Category: media

  • Grappling with the online news beast

    Grappling with the online news beast

    The head of Google News, Richard Gingras, last week discussed how the news industry is evolving at Harvard University’s Nieman Foundation.

    Much of Richard’s discussion centred around disruption – the newspaper industry was disrupted in the 1950s by television and by the 1980s most print markets had seen several mastheads reduced to one or two.

    The remaining outlets were able to book fat profits from their monopoly or duopoly position in display and classified advertising.

    By 2000, the web had killed that business model and the newspaper industry was in a decline that continues today as aggregator sites like Huffington Post steal page views and Google News further changes the distribution model.

    One of the problems for the news industry is how different the online mediums are from print, radio or television broadcast.

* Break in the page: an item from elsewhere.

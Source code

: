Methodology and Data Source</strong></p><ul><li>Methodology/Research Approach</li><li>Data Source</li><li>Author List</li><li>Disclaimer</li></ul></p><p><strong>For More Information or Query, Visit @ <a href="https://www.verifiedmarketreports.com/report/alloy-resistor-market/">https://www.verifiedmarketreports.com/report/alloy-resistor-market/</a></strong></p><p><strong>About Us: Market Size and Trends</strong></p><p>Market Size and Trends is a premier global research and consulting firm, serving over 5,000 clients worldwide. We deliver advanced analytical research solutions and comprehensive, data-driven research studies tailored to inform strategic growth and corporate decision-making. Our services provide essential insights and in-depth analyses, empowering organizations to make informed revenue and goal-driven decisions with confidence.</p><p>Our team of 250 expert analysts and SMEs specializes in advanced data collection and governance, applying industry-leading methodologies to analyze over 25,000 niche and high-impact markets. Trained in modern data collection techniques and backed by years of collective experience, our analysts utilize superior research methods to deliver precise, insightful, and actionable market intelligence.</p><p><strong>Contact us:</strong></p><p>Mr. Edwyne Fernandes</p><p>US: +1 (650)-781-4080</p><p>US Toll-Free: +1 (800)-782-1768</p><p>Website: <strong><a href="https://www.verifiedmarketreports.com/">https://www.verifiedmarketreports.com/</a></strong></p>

The struggles of media startup The Global Mail is a good example of this.

    In the middle of last year news started trickling out that one of the Australian Broadcasting Corporations’s top journalists, Monica Attard, had left the broadcaster to set up The Global Mail, an online news site funded by Wotif founder Graeme Wood.

    The site launched on schedule in February 2012 and underwhelmed readers with pedestrian content and a confusing layout. By May, Monica Attard announced she was leaving the organisation she’d founded.

    Tim Burrowes of the media site Mumbrella examined why the Global Mail is struggling, his Nine problems stopping The Global Mail from getting an audience details how the site doesn’t use online media effectively.

    At heart is a fundamental mismatch between the methods of journalists raised in the “glory days” of print and broadcast journalism against those of the online world, not least the much harsher financial imperatives of those publishing on the web.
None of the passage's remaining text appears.